Сорокин положил трубку, молча посмотрел на меня.
Был он широкий, мощный. Черные густые брови, маленькие медвежьи глазки делали лицо угрюмым и неприветливым.
– Тебе, Степан, сейчас как можно быстрее за штурвал – беда скорее забудется. Как говорится, не ты первый, не ты последний, – неожиданно мягко сказал он.
– Держи нос по горизонту, – поддакнул Добрецов и хлопнул меня по плечу. Почувствовал, стервец, попутный ветер.
– Я-то держу, да ребятишки со мной. Брат и сестра.
– Как с тобой, где они? – быстро спросил Сорокин и даже привстал, заглянул за дверь.
– Они у хозяйки. Я хотел квартиру подыскать, но не могу пока.
Сорокин на некоторое время замолчал, хмурясь, барабанил пальцами по столу.
– А что – хозяйка гонит?
– Нет. Но стесняю я ее. К ней племянница приехала, а тут еще управдом грозится нас выселить.
Командир выдвинул ящик стола, достал синюю папку, развязал тесемки. Молча вынул листок бумаги, пробежал глазами сверху вниз.
– Тебя здесь нет! – удивленно проговорил он. – Ты что, не писал заявление на квартиру?
– Нет.
Оформляясь на работу, многие, в основном женатые летчики, первым делом написали заявление на квартиру, а мне это казалось лишним, мысли были заняты другим, хотелось поскорей сесть за штурвал.
– Давай пиши. – Он протянул мне чистый лист бумаги. – Тут у нас очередь на квартиры – тридцать шесть человек. Осенью дом сдавать будут. Что-нибудь выкроим, а пока поживешь у этой женщины. Она работает?
– Нет, на пенсии.
– Так ты договорись, чтоб за ребятишками присматривала, заплати ей за это. – Сорокин достал из кармана ручку, что-то написал на листе.
– Не родись красивой, а родись с квартирой, – пошутил Лешка. – Я вот уже шесть лет летаю, и ничего нет.
– Вот ему дам, а тебе нет, – отрезал Сорокин. – Ты у нас точно кукушка, откладываешь яйца в чужие гнезда.
Лешка промычал что-то нечленораздельное, но дальше мычания дело не пошло – Сорокина он боялся.
Сорокин поднял голову, посмотрел на меня.

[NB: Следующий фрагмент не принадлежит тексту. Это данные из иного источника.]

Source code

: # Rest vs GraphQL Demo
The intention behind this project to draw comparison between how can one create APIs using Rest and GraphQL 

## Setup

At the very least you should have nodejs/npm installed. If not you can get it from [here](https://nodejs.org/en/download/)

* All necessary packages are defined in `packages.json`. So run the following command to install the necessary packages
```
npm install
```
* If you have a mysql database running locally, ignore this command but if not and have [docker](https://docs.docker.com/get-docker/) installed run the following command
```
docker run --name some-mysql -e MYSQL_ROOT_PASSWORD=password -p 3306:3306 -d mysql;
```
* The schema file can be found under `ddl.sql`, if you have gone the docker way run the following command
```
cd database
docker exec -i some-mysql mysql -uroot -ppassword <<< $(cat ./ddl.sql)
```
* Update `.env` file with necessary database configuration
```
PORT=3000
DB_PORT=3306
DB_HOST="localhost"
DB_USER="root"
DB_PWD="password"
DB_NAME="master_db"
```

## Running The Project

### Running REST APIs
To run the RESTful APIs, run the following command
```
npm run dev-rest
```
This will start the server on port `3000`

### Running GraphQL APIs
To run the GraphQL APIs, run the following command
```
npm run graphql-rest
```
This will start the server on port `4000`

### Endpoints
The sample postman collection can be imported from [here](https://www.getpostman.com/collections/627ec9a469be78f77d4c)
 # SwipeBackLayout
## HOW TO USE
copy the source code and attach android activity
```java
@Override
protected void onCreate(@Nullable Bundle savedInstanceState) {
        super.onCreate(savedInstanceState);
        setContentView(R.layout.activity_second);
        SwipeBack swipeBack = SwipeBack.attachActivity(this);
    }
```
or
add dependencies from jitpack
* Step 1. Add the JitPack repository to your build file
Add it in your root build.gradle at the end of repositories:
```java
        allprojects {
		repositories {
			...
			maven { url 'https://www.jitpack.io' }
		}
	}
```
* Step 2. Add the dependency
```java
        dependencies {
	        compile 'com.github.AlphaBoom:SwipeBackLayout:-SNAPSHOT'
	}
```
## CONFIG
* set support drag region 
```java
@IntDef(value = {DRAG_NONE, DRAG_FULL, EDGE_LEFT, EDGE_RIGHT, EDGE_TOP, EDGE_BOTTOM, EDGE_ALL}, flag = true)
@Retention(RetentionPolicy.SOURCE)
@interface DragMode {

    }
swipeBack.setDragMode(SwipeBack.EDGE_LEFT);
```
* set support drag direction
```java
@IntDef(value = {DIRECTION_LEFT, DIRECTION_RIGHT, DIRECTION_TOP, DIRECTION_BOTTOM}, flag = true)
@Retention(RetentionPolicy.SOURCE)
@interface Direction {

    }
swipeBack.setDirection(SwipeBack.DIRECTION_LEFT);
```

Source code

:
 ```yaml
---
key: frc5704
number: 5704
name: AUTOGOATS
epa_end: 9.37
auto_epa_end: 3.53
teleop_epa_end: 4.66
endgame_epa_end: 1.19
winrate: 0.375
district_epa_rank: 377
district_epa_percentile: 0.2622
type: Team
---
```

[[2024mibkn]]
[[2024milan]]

– Нет у нас другой работы. Авиация спецприменения, на базе много не налетаешь. Тебе часы нужны, чтобы ввестись командиром. Послал бы в Ключи других, да некого. Почти все отлетали санитарную норму. Я сам сегодня лечу в рейс.
– А как же с ребятишками?
– Ну, обложись ими и сиди, – не вытерпел, встрял в разговор Добрецов. – У всех дети, но никто не бросает работу. Устрой в интернат, а летом возьмешь с собой в Ключи, пусть в водохранилище купаются, загорают.
– Вот когда у тебя будут дети, ты их и купай в холодной воде, – сказал я.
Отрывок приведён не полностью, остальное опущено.